* _WHAT YOU SHOULD DO_: Every entry below must be repeated exactly; skip the pictures.
----
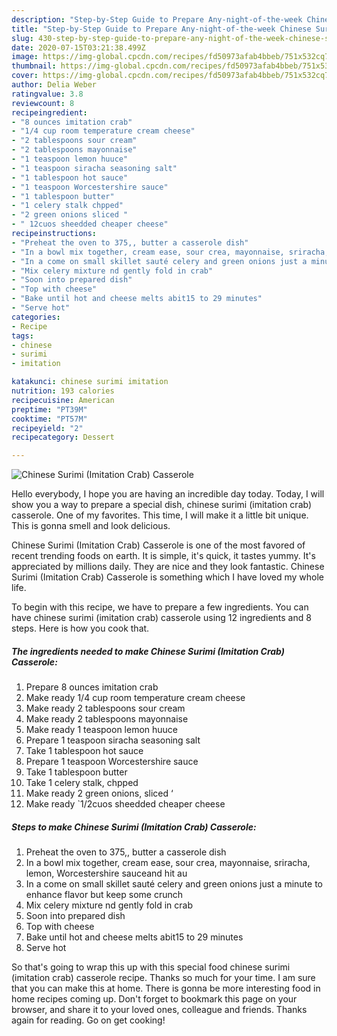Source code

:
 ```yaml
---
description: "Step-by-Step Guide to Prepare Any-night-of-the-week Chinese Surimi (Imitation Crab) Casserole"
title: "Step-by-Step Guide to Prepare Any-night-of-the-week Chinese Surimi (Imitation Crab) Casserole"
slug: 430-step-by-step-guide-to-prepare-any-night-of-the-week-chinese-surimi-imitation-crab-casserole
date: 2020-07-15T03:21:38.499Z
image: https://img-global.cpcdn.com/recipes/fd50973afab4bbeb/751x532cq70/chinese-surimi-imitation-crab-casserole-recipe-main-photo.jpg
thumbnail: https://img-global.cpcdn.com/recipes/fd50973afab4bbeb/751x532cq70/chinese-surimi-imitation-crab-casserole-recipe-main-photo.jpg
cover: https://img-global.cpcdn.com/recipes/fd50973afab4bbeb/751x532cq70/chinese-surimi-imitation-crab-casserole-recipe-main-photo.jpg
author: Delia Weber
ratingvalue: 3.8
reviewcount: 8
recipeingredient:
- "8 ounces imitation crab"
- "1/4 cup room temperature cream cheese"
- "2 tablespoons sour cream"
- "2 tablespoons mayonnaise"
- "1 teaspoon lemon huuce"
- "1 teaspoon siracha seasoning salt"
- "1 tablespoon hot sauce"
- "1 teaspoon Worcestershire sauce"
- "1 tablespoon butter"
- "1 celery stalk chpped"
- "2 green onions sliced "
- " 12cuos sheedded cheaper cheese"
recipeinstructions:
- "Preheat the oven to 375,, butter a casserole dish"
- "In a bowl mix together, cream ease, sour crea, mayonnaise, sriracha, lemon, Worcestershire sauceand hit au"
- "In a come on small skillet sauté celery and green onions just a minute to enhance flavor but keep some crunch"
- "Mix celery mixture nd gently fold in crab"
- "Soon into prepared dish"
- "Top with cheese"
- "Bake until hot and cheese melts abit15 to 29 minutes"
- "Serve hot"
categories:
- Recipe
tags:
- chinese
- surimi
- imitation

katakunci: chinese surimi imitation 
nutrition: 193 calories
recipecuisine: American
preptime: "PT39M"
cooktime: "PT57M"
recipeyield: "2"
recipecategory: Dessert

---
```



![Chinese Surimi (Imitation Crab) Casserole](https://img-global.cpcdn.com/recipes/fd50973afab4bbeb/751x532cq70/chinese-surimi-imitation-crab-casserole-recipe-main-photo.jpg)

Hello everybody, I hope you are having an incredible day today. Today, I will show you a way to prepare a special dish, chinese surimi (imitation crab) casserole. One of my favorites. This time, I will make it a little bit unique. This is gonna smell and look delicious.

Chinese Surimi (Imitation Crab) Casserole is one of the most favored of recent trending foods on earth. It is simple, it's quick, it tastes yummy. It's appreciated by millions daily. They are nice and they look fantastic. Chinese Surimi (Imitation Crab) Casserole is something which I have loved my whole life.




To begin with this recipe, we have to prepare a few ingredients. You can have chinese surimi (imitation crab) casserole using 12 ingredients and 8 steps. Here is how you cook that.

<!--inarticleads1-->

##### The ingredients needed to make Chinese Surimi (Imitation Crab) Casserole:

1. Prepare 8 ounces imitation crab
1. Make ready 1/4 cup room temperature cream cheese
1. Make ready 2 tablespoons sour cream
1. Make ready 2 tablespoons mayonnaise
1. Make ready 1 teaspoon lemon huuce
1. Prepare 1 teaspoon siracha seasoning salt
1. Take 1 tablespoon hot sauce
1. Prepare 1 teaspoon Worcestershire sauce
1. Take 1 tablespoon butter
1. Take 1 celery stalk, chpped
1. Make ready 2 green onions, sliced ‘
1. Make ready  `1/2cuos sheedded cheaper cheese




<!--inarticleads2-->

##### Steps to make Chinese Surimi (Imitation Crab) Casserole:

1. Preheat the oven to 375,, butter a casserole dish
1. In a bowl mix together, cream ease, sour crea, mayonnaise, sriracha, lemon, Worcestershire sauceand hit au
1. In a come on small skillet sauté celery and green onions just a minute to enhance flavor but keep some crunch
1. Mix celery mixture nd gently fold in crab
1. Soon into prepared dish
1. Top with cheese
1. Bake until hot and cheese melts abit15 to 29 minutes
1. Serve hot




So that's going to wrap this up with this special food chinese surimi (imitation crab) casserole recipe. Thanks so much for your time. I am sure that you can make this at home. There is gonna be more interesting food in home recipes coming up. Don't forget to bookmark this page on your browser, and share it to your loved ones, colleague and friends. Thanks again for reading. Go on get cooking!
----
* _OUTPUT BELOW_:
Source code

:
 ```yaml
---
description: "Step-by-Step Guide to Prepare Any-night-of-the-week Chinese Surimi (Imitation Crab) Casserole"
title: "Step-by-Step Guide to Prepare Any-night-of-the-week Chinese Surimi (Imitation Crab) Casserole"
slug: 430-step-by-step-guide-to-prepare-any-night-of-the-week-chinese-surimi-imitation-crab-casserole
date: 2020-07-15T03:21:38.499Z
image: https://img-global.cpcdn.com/recipes/fd50973afab4bbeb/751x532cq70/chinese-surimi-imitation-crab-casserole-recipe-main-photo.jpg
thumbnail: https://img-global.cpcdn.com/recipes/fd50973afab4bbeb/751x532cq70/chinese-surimi-imitation-crab-casserole-recipe-main-photo.jpg
cover: https://img-global.cpcdn.com/recipes/fd50973afab4bbeb/751x532cq70/chinese-surimi-imitation-crab-casserole-recipe-main-photo.jpg
author: Delia Weber
ratingvalue: 3.8
reviewcount: 8
recipeingredient:
- "8 ounces imitation crab"
- "1/4 cup room temperature cream cheese"
- "2 tablespoons sour cream"
- "2 tablespoons mayonnaise"
- "1 teaspoon lemon huuce"
- "1 teaspoon siracha seasoning salt"
- "1 tablespoon hot sauce"
- "1 teaspoon Worcestershire sauce"
- "1 tablespoon butter"
- "1 celery stalk chpped"
- "2 green onions sliced "
- " 12cuos sheedded cheaper cheese"
recipeinstructions:
- "Preheat the oven to 375,, butter a casserole dish"
- "In a bowl mix together, cream ease, sour crea, mayonnaise, sriracha, lemon, Worcestershire sauceand hit au"
- "In a come on small skillet sauté celery and green onions just a minute to enhance flavor but keep some crunch"
- "Mix celery mixture nd gently fold in crab"
- "Soon into prepared dish"
- "Top with cheese"
- "Bake until hot and cheese melts abit15 to 29 minutes"
- "Serve hot"
categories:
- Recipe
tags:
- chinese
- surimi
- imitation

katakunci: chinese surimi imitation 
nutrition: 193 calories
recipecuisine: American
preptime: "PT39M"
cooktime: "PT57M"
recipeyield: "2"
recipecategory: Dessert

---
```



![Chinese Surimi (Imitation Crab) Casserole](https://img-global.cpcdn.com/recipes/fd50973afab4bbeb/751x532cq70/chinese-surimi-imitation-crab-casserole-recipe-main-photo.jpg)

Hello everybody, I hope you are having an incredible day today. Today, I will show you a way to prepare a special dish, chinese surimi (imitation crab) casserole. One of my favorites. This time, I will make it a little bit unique. This is gonna smell and look delicious.

Chinese Surimi (Imitation Crab) Casserole is one of the most favored of recent trending foods on earth. It is simple, it's quick, it tastes yummy. It's appreciated by millions daily. They are nice and they look fantastic. Chinese Surimi (Imitation Crab) Casserole is something which I have loved my whole life.




To begin with this recipe, we have to prepare a few ingredients. You can have chinese surimi (imitation crab) casserole using 12 ingredients and 8 steps. Here is how you cook that.

<!--inarticleads1-->

##### The ingredients needed to make Chinese Surimi (Imitation Crab) Casserole:

1. Prepare 8 ounces imitation crab
1. Make ready 1/4 cup room temperature cream cheese
1. Make ready 2 tablespoons sour cream
1. Make ready 2 tablespoons mayonnaise
1. Make ready 1 teaspoon lemon huuce
1. Prepare 1 teaspoon siracha seasoning salt
1. Take 1 tablespoon hot sauce
1. Prepare 1 teaspoon Worcestershire sauce
1. Take 1 tablespoon butter
1. Take 1 celery stalk, chpped
1. Make ready 2 green onions, sliced ‘
1. Make ready  `1/2cuos sheedded cheaper cheese




<!--inarticleads2-->

##### Steps to make Chinese Surimi (Imitation Crab) Casserole:

1. Preheat the oven to 375,, butter a casserole dish
1. In a bowl mix together, cream ease, sour crea, mayonnaise, sriracha, lemon, Worcestershire sauceand hit au
1. In a come on small skillet sauté celery and green onions just a minute to enhance flavor but keep some crunch
1. Mix celery mixture nd gently fold in crab
1. Soon into prepared dish
1. Top with cheese
1. Bake until hot and cheese melts abit15 to 29 minutes
1. Serve hot




So that's going to wrap this up with this special food chinese surimi (imitation crab) casserole recipe. Thanks so much for your time. I am sure that you can make this at home. There is gonna be more interesting food in home recipes coming up. Don't forget to bookmark this page on your browser, and share it to your loved ones, colleague and friends. Thanks again for reading. Go on get cooking!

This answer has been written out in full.